Addio a Giancarlo Menotti il genio musicale dei «Due Mondi»

«Che cosa scriveranno su di me da morto? Ah, proprio non lo so, e spero d'avere allora di meglio da fare che leggerli». Giancarlo Menotti diceva questo cose, seduto su un muretto della sua Spoleto, una manciata d'anni fa. «Certo, da vivo, ne hanno scritto di tutte. O meglio, ne hanno scritto, in Italia, soprattutto una: che non ero un contemporaneo. Perché l'idea ideologica della maggior parte dei critici è di decidere loro dove va l'arte, dove il tempo, dove la vita. Il successo non conta, anzi chi ne ha è sospetto...».
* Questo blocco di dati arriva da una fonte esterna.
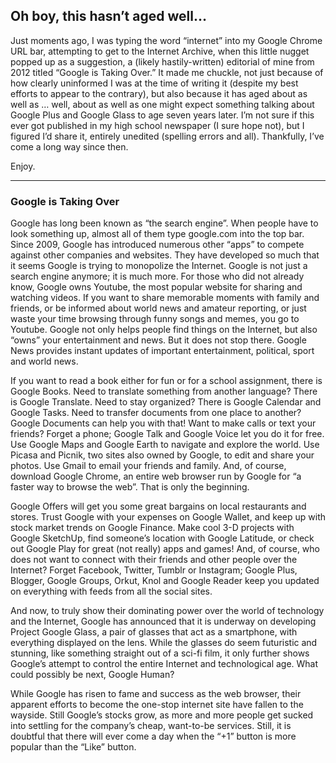 ## Oh boy, this hasn’t aged well…

Just moments ago, I was typing the word “internet” into my Google Chrome URL bar, attempting to get to the Internet Archive, when this little nugget popped up as a suggestion, a (likely hastily-written) editorial of mine from 2012 titled “Google is Taking Over.” It made me chuckle, not just because of how clearly uninformed I was at the time of writing it (despite my best efforts to appear to the contrary), but also because it has aged about as well as … well, about as well as one might expect something talking about Google Plus and Google Glass to age seven years later. I’m not sure if this ever got published in my high school newspaper (I sure hope not), but I figured I’d share it, entirely unedited (spelling errors and all). Thankfully, I’ve come a long way since then.

Enjoy.

___

### Google is Taking Over

Google has long been known as “the search engine”. When people have to look something up, almost all of them type google.com into the top bar. Since 2009, Google has introduced numerous other “apps” to compete against other companies and websites. They have developed so much that it seems Google is trying to monopolize the Internet. Google is not just a search engine anymore; it is much more. For those who did not already know, Google owns Youtube, the most popular website for sharing and watching videos. If you want to share memorable moments with family and friends, or be informed about world news and amateur reporting, or just waste your time browsing through funny songs and memes, you go to Youtube. Google not only helps people find things on the Internet, but also “owns” your entertainment and news. But it does not stop there. Google News provides instant updates of important entertainment, political, sport and world news.

If you want to read a book either for fun or for a school assignment, there is Google Books. Need to translate something from another language? There is Google Translate. Need to stay organized? There is Google Calendar and Google Tasks. Need to transfer documents from one place to another? Google Documents can help you with that! Want to make calls or text your friends? Forget a phone; Google Talk and Google Voice let you do it for free. Use Google Maps and Google Earth to navigate and explore the world. Use Picasa and Picnik, two sites also owned by Google, to edit and share your photos. Use Gmail to email your friends and family. And, of course, download Google Chrome, an entire web browser run by Google for “a faster way to browse the web”. That is only the beginning.

Google Offers will get you some great bargains on local restaurants and stores. Trust Google with your expenses on Google Wallet, and keep up with stock market trends on Google Finance. Make cool 3-D projects with Google SketchUp, find someone’s location with Google Latitude, or check out Google Play for great (not really) apps and games! And, of course, who does not want to connect with their friends and other people over the Internet? Forget Facebook, Twitter, Tumblr or Instagram; Google Plus, Blogger, Google Groups, Orkut, Knol and Google Reader keep you updated on everything with feeds from all the social sites.

And now, to truly show their dominating power over the world of technology and the Internet, Google has announced that it is underway on developing Project Google Glass, a pair of glasses that act as a smartphone, with everything displayed on the lens. While the glasses do seem futuristic and stunning, like something straight out of a sci-fi film, it only further shows Google’s attempt to control the entire Internet and technological age. What could possibly be next, Google Human?

While Google has risen to fame and success as the web browser, their apparent efforts to become the one-stop internet site have fallen to the wayside. Still Google’s stocks grow, as more and more people get sucked into settling for the company’s cheap, want-to-be services. Still, it is doubtful that there will ever come a day when the “+1” button is more popular than the “Like” button.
Parlava semplice, senza acrimonia. Raccontava semplicemente la sua situazione, di uomo che metteva in musica le storie d'oggi, senza rigirarle nel tormento degli enigmi tortuosi degli autori dell'avanguardia ufficiale, su cui non si soffermava; il suo volto da nobile lombardo del Rinascimento, temperato d'amabile ironia, non somigliava affatto alla faccia del perseguitato.
Lo intervistavo, ma cercavo invano la polemica aguzza. Era già intorno ai novant'anni, poiché era nato nel 1911, e della Prima Guerra Mondiale aveva infatti cauti ma presenti ricordi da bambino. Un curriculum come il suo procede irresistibile ed inestinguibile lungo tutto un secolo. Il talento precoce, gli studi a Filadelfia su consiglio di Arturo Toscanini, l'esordio con Amelia al ballo e poi Il ladro e la zitella, tra favola e realismo e poi la discesa nell'inquietudine torbida dell'ambiguità attorno ai fatti di mistero: da La Medium, nel 1946, l'ingannatrice che finge di parlare con i bambini defunti e che non viene creduta quando confessa il suo trucco, a La Santa di Bleeker Street, la visionaria che anela ad un mondo mistico senza capire quello che le è attorno, del 1954.
Menotti scrive da sé i libretti, unanimemente ritenuti di grande impatto teatrale. L'evento clamoroso che lo mise al centro dell'attenzione anche popolare fu Il Console, storia di attese, di visti tardi concessi, di dolore quotidiano. Premio Pulitzer, copertina sul Time, ma anche nugoli di improperi alla Scala, dove un principe della critica musicale, Giulio Confalonieri, salì in loggione con un lungo fischietto (poi egli stesso si ridiscusse: erano anni di passione melodrammatica)... Tutta la vita, Menotti scrisse opere: fino a tre anni fa, con Goya, data al teatro An der Wien, protagonista Placido Domingo.
Giancarlo Menotti è il compositore italiano del nostro tempo più rappresentato. Ma è noto per tante attività: la regìa, fatta di intensa e nuda recitazione; il Festival dei Due Mondi, con cui lanciò nel mondo la struggente bellezza di Spoleto, partito con connotazione gay, ma tale da riunire dall'inizio i grandi artisti d'ogni età e sesso, da Luchino Visconti al direttore Thomas Schippers, a Henry Moore come scenografo del Don Giovanni.
«Maestro» gli chiedevo quel giorno, «Lei è un grande. Che cos'è la grandezza?». S'era messo a ridere. «Pochi anni fa, nel mio paese, Cadegliano, vollero farmi festa. Io ero qui a Spoleto, avevo le ore contate, fissai un incontro nel pomeriggio, presi una grossa macchina veloce e mi feci portare al Nord di corsa. L'autista, ormai nei pressi di Varese, cioè quasi a casa mia, arrivò di picchiata sul casello. Una pattuglia ci fermò. Era tardi, implorai che ci lasciassero arrivare a destinazione. Sono Giancarlo Menotti, dissi. Chi? Mi accorsi che non avevo documenti. Mi portarono un paese più in là. Andammo a una pasticceria dove quand'ero ragazzino mangiavo certe barchette di pasta frolla. La proprietaria anzianissima mi fece grande festa, ma per il cognome non andò oltre “a l'è il fioeu della sciura, della sciura...”. Quando finalmente arrivammo il ritardo era pazzesco. Incominciava a piovere, la gente era nervosa, i discorsi quasi bruschi.

Due bambine vestite di bianco mi strascicarono una canzoncina con le coroncine di fiori sulla testa per storto, e l'occhio ostile. Io mi guardavo in giro con pazienza. E mi chiedevo: ma sarà la mia musica così grande da compensare un poco tutto questo disturbo?».